Task item: As you look over the data below, please find each line where the word "FLICKR" appears, then copy it.

Supplied records:
___

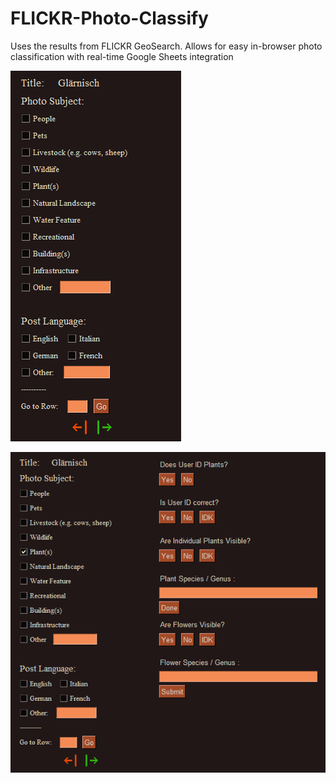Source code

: # FLICKR-Photo-Classify

Uses the results from FLICKR GeoSearch. Allows for easy in-browser photo classification with real-time Google Sheets integration



![GUI](/main_GUI.PNG)


![Expanded GUI](/expanded_GUI.PNG)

___

Solution to the exercise:
: # FLICKR-Photo-Classify
Uses the results from FLICKR GeoSearch. Allows for easy in-browser photo classification with real-time Google Sheets integration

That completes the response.